A small movement caught my eye and I turned to glance up at a towering cliff. There, on the precipice, was a Klipspringer - that tippy-toed gazelle who inhabits rocks and crags. It was a surprise to see any form of life up here, yet, as I looked more closely, in the glow of the new sun, I could see sparse vegetation scattered around, and birds and butterflies flitting from place to place.

I eventually bumped into Zak, who, like the others, had been wandering around in a stunned silence -unwanting of conversation or company. Together we made our way to God's Kitchen - a deep, cavernous adit, wherein high-temperature molten minerals simmered and belched noisily. Scalding hot splashes of this thick brown gravy sporadically leapt out of the hole and splattered onto the edge we stood, where it dried and solidified within minutes, taking on the colour and texture of chocolate-stained aluminium foil. This was just a small part of the process that has continually formed, destroyed and reformed the shape of the crater for millions of years. We waited for Saita and Steti to join us, and with undisguised amazement they looked into the kitchen of their god, Ngai.

Eventually, with all our explorations and photographs completed, and strained and incomplete explanations of geology further bewildering the awe¬struck minds of our two Masai companions, we prepared ourselves for the return journey.

The descent, by the same route, was a torture on the toes and knees, and the pain and subsequent weakness and trepidation made it easy to lose one's balance on the treacherous surface. The sun now reached its zenith, and the heat beat down relentlessly on the exposed and treeless Lengai - and the tiny figures staggering down her rugged slopes. My water, and that of my companions, was finished long before we came to the deeply folded feet of the mountain, and my mouth was as dry and dusty as the inside of my Gore-Tex gaiters. Loose gravel and scree betrayed my carefully placed feet, causing me to slide or stumble and slip over - an action that became almost constant on the final half of the six-hour descent. There were stretches of tens of metres where I just slid along on my bum - grabbing at bits of passing vegetation to brake my momentum.

On my raggy-arsed arrival at the waiting vehicle - a tiny white carrot that had dangled on a long stick for several hours of the descent -I was in a state of virtual collapse: a mere vegetable with legs of spaghetti and a brain of organic soup. The journey back to camp was a mystery tour of which I had absolutely no interest. I was hot, dehydrated, sunburnt, aching and tired beyond belief - and the driver hadn't thought to bring any bottles of water with him from our supplies! As soon as we got to the camp, Zak and I immediately threw ourselves into the shallow river - fully clothed -and lay on our backs like crucified martyrs, as the six-inch-deep fast-flowing, cold, fresh water ran over us. In a mirror image of my experience on the warmth of the lava field, I wanted to stay here forever - never to be so hot or tired or aching again.

Once my core and skin temperature had balanced out, however, I realised that this was no mere cooling swimming pool I was reposing in, but an ice-cold mountain stream, which was dropping my temperature by the minute. The sight of my fingers beginning to shrink and shrivel with the cold soon had me on my feet once more! It is quite a mind-blowing situation to experience such extreme sensations at both ends of the scale on the same day!
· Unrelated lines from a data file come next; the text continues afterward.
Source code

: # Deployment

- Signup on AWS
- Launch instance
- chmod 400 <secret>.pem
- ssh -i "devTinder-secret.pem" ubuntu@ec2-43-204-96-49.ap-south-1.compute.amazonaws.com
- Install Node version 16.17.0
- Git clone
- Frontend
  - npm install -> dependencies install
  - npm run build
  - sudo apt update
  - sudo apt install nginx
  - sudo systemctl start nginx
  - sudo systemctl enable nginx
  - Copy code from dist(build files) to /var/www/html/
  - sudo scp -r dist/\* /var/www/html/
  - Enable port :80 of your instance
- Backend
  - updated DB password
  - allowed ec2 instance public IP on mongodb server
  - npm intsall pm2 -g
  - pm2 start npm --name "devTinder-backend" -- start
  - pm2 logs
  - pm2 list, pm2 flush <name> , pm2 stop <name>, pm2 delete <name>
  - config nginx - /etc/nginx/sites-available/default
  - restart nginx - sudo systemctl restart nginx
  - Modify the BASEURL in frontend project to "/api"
Saita and Steti had gone further upstream, and had bathed in a pool at the foot of the waterfall. When we were reunited, it was beers all round and another good meal of roast goat - Masai style!
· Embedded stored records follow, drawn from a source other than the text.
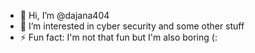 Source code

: - 👋 Hi, I’m @dajana404
- 👀 I’m interested in cyber security and some other stuff
- ⚡ Fun fact: I'm not that fun but I'm also boring (:

<!---
dajana404/dajana404 is a ✨ special ✨ repository because its `README.md` (this file) appears on your GitHub profile.
You can click the Preview link to take a look at your changes.
--->
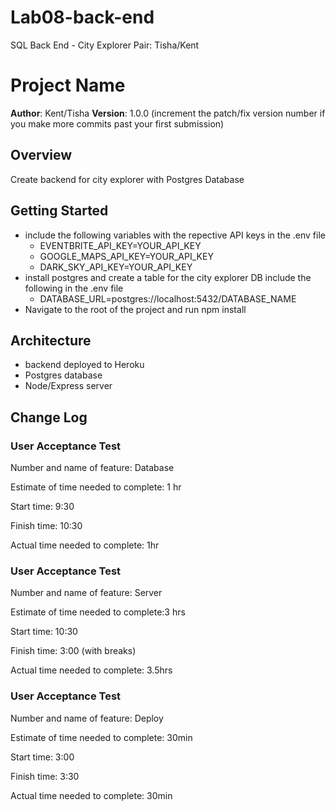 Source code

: # Lab08-back-end
SQL Back End - City Explorer Pair: Tisha/Kent

# Project Name

**Author**: Kent/Tisha
**Version**: 1.0.0 (increment the patch/fix version number if you make more commits past your first submission)

## Overview
Create backend for city explorer with Postgres Database

## Getting Started
- include the following variables with the repective API keys in the .env file
  - EVENTBRITE_API_KEY=YOUR_API_KEY
  - GOOGLE_MAPS_API_KEY=YOUR_API_KEY
  - DARK_SKY_API_KEY=YOUR_API_KEY
- install postgres and create a table for the city explorer DB include the following in the .env file 
  - DATABASE_URL=postgres://localhost:5432/DATABASE_NAME
- Navigate to the root of the project and run npm install


## Architecture
- backend deployed to Heroku
- Postgres database
- Node/Express server

## Change Log

### User Acceptance Test
Number and name of feature: Database

Estimate of time needed to complete: 1 hr

Start time: 9:30

Finish time: 10:30

Actual time needed to complete: 1hr


### User Acceptance Test
Number and name of feature: Server

Estimate of time needed to complete:3 hrs

Start time: 10:30

Finish time: 3:00 (with breaks)

Actual time needed to complete: 3.5hrs


### User Acceptance Test
Number and name of feature: Deploy

Estimate of time needed to complete: 30min

Start time: 3:00

Finish time: 3:30

Actual time needed to complete: 30min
It was only the next day - following a well-needed and well-deserved sleep - that the sense of achievement really sank in. Retracing our route across the Rift Valley, we looked up at the summit of Oldoinyo Lengai with a new perspective - and new respect. We had not conquered God's Mountain - Ngai had allowed us to visit and escape to tell the tale. And believe me, in bars in Dar es Salaam and pubs in England - and especially in a small Masai village in southern Tanzania - the tale definitely got told!